I've broken down the gist of the early retiree method in more detail below. Basically, the idea is that to retire early, you need low monthly expenses. If your monthly costs are low, you'll need a lower nest egg in order to retire. Conversely, if you use the conventional "percentage of my current income" method, you'll need a really large nest egg to retire.

Early retiree method:
  • Bring monthly costs down as low as possible by doing such things as paying off your mortgage, living frugally, investing and saving early.
  • Assuming $2000 in monthly expenses means an early retiree would need about $2000 x 400 or $800,000 to retire early. And by early, I'm talking mid-30s or earlier if you're diligent! The retiree could then withdraw $2000 per month or about 3% of his/her portfolio and expect that it would last the rest of his/her life.

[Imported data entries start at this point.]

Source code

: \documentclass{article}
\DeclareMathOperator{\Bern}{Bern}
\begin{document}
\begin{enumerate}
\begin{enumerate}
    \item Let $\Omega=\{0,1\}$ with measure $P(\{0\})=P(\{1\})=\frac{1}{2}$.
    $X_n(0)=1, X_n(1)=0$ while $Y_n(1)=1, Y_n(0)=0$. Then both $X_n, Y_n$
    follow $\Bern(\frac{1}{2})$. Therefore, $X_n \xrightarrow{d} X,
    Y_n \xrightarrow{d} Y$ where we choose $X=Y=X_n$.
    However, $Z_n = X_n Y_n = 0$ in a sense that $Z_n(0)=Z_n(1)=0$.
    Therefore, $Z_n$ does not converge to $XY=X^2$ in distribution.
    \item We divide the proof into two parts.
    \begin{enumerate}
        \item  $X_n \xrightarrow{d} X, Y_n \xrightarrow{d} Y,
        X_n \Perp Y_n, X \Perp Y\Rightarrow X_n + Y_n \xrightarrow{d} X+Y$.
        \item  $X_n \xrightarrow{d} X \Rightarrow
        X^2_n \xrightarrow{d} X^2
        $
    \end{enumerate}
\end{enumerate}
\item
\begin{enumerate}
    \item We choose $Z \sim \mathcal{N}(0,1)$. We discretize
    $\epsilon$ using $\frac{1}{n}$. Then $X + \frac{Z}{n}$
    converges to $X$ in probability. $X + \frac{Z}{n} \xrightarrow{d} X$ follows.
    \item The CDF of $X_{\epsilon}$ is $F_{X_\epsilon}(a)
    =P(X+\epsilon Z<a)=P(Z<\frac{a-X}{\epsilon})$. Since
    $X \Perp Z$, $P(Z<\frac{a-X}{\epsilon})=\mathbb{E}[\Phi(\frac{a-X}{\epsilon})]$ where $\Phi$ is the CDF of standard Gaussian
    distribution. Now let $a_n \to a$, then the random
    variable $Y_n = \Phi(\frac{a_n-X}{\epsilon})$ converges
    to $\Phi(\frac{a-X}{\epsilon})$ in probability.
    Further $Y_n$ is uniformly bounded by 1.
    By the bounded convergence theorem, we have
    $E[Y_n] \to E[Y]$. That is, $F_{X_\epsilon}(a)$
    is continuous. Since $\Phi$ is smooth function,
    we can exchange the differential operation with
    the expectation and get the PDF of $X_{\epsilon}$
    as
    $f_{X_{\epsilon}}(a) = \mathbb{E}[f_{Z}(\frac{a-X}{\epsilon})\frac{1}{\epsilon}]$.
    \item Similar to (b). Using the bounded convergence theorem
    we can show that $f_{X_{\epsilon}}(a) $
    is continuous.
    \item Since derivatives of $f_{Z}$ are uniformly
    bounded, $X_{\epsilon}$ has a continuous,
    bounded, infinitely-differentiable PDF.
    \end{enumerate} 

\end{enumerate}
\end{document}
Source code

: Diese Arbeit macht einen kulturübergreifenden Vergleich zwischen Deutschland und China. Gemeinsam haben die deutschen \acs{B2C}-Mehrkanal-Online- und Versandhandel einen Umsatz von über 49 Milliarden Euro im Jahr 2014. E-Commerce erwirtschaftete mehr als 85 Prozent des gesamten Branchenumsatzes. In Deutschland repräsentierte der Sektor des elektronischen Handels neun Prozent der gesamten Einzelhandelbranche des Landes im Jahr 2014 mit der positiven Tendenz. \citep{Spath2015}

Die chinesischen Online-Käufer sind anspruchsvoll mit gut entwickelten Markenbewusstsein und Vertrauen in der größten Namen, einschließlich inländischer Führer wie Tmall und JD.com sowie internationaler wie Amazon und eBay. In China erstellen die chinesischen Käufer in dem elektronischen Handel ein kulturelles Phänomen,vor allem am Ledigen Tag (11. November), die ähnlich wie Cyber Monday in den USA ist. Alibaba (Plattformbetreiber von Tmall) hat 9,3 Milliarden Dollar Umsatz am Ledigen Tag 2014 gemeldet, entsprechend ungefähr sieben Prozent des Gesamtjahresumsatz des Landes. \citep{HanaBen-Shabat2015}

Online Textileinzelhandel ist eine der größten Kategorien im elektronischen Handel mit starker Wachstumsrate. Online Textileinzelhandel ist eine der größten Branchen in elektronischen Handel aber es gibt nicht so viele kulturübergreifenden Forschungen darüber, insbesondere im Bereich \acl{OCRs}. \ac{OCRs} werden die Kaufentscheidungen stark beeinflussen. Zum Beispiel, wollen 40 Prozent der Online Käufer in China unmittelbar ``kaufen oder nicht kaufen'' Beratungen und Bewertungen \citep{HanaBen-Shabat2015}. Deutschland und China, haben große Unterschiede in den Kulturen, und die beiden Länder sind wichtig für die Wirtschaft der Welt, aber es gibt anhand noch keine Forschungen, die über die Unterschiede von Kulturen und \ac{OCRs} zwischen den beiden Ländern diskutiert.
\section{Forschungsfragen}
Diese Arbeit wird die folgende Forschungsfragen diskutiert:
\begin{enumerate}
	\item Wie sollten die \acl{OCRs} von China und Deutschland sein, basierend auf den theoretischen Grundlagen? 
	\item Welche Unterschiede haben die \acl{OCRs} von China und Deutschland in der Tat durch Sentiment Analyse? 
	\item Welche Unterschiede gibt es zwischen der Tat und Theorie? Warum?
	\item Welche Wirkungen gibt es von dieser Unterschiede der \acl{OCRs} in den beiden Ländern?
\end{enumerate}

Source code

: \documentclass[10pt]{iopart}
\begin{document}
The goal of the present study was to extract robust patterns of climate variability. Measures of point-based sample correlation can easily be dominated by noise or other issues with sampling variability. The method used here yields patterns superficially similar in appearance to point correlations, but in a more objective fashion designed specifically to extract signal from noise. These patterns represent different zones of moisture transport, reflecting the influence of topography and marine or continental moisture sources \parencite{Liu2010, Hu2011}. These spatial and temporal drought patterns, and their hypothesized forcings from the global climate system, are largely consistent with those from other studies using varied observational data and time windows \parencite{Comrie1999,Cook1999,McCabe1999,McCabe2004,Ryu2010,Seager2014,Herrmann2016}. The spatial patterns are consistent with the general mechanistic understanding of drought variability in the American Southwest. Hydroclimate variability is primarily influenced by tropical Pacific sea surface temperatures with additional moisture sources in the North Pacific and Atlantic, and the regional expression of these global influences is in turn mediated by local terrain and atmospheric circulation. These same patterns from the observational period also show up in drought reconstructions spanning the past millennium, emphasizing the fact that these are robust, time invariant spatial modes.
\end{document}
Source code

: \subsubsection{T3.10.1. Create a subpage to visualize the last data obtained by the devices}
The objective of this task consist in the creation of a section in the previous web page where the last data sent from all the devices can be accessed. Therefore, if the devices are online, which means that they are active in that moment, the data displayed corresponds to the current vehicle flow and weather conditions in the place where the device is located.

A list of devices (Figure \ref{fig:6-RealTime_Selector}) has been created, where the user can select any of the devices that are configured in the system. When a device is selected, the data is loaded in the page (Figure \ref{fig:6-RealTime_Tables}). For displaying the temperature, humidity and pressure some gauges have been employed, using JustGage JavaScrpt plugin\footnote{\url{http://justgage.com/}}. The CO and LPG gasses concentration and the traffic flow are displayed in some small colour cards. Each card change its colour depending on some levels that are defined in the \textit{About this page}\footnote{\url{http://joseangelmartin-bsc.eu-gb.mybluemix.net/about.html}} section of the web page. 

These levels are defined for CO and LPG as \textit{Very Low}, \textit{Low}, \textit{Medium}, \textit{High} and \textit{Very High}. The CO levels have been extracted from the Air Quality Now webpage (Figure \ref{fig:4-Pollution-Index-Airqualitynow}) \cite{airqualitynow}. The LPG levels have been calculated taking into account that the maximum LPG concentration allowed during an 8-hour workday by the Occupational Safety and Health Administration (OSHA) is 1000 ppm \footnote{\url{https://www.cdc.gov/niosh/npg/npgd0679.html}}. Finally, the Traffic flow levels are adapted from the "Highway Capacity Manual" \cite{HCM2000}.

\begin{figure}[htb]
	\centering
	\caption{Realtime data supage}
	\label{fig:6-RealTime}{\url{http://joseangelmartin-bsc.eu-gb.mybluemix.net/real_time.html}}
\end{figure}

Regular or conventional retirement method:
  • Save the "recommended" 10 to 15% of income each year
  • Live normally, don't take too many measures to reduce monthly expenses
  • Aim to replace roughly 80% of pre-retirement income. Assuming a pre-retirement income of $80,000, a retiree would need $64,000 x 30 years or $1.92 million before retiring. And the retiree isn't leaving the work force early...he or she would need to work until 65 in order to accumulate the $1.92 million.